Jörg Immendorff (born June 14, 1945 in Bleckede near Lüneburg, died May 28, 2007 in Düsseldorf) was one of the best known contemporary German painters; he was also a sculptor, stage designer and art professor.
Since the 1970s, he worked closely with the painter A.R. Penck from Dresden (in East Germany). In his most recent work, a "painter monkey" often appeared, as an ironic commentary on the artist's business. He named one of his first acclaimed works "Hört auf zu malen!" ("Stop painting!")
Jorg Immendorff's most famous accomplishment is his Café Deutschland series, begun in 1977 and continued through the 1980's. His imaginary nightclub sits on the east-west border, an independent territory where the burlesque theatre of cold-war politics, national identity, and battle of artistic legacy is played out night after night in all its subterfuge and drama.
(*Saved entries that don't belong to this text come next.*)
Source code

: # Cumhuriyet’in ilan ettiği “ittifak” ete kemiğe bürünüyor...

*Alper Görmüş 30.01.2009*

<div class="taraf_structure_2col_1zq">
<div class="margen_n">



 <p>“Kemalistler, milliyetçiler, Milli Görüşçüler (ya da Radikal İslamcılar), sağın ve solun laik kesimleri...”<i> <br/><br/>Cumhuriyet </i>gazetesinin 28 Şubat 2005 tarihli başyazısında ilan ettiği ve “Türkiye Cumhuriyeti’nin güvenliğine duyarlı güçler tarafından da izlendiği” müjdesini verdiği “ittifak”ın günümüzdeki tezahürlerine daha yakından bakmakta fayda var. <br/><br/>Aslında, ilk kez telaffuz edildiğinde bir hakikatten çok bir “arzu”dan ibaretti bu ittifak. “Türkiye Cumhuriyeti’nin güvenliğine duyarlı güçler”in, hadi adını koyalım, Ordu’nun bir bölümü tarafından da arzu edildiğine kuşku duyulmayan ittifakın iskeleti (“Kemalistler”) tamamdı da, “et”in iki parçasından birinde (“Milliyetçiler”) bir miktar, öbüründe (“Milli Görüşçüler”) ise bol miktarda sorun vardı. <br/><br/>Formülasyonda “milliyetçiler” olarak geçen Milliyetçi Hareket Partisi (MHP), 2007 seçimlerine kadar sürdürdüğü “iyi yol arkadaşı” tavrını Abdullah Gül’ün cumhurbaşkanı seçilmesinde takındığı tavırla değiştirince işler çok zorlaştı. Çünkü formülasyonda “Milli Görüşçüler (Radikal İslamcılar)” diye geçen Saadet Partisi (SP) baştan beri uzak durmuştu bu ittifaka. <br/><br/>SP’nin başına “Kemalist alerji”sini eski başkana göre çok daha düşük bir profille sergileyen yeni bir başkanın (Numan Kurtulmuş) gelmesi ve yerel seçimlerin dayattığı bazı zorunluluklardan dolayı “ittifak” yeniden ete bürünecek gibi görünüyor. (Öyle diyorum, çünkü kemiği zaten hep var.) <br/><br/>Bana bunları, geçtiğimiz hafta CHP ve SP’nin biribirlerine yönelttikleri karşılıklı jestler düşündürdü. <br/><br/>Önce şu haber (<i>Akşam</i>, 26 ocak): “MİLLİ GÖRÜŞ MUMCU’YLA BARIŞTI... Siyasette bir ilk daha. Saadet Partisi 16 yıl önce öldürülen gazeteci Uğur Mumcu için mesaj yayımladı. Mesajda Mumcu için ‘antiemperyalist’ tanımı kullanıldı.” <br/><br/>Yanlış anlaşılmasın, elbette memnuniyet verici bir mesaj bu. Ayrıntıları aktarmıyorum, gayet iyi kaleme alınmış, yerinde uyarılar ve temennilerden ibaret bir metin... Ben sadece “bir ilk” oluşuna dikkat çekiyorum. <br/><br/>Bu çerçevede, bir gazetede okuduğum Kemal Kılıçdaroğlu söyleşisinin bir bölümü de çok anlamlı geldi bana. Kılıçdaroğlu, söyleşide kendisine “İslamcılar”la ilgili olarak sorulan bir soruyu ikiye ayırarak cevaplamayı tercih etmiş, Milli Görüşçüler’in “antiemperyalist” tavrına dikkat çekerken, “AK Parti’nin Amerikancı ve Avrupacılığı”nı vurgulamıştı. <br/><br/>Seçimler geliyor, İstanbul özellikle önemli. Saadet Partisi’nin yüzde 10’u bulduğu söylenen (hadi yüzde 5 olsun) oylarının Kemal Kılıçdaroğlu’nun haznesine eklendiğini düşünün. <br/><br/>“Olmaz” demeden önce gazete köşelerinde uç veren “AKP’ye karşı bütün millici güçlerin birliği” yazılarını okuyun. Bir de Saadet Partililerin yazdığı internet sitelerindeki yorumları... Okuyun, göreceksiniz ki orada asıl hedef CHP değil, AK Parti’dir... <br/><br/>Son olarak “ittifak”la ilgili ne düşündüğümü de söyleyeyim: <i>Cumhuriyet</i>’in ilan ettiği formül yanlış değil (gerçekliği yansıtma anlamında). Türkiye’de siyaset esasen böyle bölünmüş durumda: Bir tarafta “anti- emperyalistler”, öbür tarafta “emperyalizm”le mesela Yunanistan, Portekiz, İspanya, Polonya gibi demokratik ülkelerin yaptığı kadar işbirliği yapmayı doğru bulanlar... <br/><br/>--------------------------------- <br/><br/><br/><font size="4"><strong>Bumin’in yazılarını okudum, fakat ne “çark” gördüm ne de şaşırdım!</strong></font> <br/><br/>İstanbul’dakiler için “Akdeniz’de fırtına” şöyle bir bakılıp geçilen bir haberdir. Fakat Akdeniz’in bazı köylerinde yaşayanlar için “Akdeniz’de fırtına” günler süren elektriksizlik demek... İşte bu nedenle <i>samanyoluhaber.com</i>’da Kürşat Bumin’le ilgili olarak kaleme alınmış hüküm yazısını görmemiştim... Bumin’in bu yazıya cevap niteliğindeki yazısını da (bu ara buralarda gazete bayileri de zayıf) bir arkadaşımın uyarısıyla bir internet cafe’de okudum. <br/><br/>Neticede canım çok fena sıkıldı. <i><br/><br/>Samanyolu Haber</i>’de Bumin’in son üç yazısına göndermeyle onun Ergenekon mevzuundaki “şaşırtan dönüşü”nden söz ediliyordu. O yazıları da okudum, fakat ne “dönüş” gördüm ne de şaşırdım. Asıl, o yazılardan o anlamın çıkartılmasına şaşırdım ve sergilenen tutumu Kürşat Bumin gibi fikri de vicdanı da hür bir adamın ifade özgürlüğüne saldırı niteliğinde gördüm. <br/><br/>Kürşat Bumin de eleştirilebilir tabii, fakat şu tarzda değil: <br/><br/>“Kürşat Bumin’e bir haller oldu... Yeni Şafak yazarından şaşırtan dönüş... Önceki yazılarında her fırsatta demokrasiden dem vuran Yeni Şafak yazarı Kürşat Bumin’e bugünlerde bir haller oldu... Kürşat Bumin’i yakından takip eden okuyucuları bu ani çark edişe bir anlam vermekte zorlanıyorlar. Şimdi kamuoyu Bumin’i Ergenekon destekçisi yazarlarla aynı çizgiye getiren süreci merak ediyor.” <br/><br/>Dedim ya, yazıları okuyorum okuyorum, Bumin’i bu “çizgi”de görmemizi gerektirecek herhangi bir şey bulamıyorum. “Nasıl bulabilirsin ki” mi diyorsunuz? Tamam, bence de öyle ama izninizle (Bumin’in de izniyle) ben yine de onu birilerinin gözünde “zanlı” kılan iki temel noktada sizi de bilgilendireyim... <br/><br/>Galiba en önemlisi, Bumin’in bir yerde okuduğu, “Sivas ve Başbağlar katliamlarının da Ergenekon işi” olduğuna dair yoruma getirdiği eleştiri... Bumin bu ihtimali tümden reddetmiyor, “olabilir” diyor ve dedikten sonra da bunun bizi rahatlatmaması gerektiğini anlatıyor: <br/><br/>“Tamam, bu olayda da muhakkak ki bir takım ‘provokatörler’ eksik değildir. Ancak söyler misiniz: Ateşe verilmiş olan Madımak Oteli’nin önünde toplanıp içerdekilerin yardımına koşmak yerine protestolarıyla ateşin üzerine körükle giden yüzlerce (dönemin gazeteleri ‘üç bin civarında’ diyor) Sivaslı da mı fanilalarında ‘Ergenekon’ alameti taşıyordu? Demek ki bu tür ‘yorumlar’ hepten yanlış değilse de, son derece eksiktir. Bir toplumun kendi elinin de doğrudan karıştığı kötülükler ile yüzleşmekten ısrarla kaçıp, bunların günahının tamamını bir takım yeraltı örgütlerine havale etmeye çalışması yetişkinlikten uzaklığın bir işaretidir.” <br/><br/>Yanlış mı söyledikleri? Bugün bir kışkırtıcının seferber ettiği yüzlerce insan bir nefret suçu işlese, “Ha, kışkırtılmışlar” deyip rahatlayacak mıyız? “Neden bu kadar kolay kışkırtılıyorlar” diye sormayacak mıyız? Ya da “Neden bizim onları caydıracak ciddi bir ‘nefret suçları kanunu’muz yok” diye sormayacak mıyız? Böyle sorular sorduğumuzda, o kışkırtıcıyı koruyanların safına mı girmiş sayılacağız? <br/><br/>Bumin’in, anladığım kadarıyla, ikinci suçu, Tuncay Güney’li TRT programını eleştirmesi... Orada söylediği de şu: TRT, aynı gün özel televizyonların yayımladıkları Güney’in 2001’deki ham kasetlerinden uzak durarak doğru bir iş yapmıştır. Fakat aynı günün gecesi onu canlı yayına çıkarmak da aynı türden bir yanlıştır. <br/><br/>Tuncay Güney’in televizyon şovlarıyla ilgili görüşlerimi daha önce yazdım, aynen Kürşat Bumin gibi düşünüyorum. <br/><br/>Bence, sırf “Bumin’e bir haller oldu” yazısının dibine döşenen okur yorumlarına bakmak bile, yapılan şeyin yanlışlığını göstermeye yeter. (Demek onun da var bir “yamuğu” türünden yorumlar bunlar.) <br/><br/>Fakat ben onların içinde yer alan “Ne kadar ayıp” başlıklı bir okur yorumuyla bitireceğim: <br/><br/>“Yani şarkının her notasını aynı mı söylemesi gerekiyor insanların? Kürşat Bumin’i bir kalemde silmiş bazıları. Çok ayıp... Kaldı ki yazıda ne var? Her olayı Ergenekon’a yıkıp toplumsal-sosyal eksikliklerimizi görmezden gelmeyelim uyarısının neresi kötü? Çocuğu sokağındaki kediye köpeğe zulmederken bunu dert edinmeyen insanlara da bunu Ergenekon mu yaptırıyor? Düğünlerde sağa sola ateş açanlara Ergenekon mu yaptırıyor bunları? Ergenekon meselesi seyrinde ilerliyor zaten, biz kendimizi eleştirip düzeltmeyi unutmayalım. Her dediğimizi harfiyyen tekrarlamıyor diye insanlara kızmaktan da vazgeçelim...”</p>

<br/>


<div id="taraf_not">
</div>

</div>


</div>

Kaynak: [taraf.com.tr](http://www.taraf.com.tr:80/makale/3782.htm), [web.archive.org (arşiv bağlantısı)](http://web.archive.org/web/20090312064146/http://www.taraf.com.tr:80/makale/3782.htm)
This series of work takes its initial architecture from Renato Guttoso's Café Greco, but in painting after painting the ‘camera angle' shifts, the furniture is rearranged, and the action is captured in contorted perspective of the not-so-innocent bystander.
Spanning three decades of immense political change in his native Germany, Jorg Immendorff's work took a turn from the political to the personal in the late eighties. His many self-portraits depict a lonely creator, whose role as cultural antenna has been rendered suddenly obsolete.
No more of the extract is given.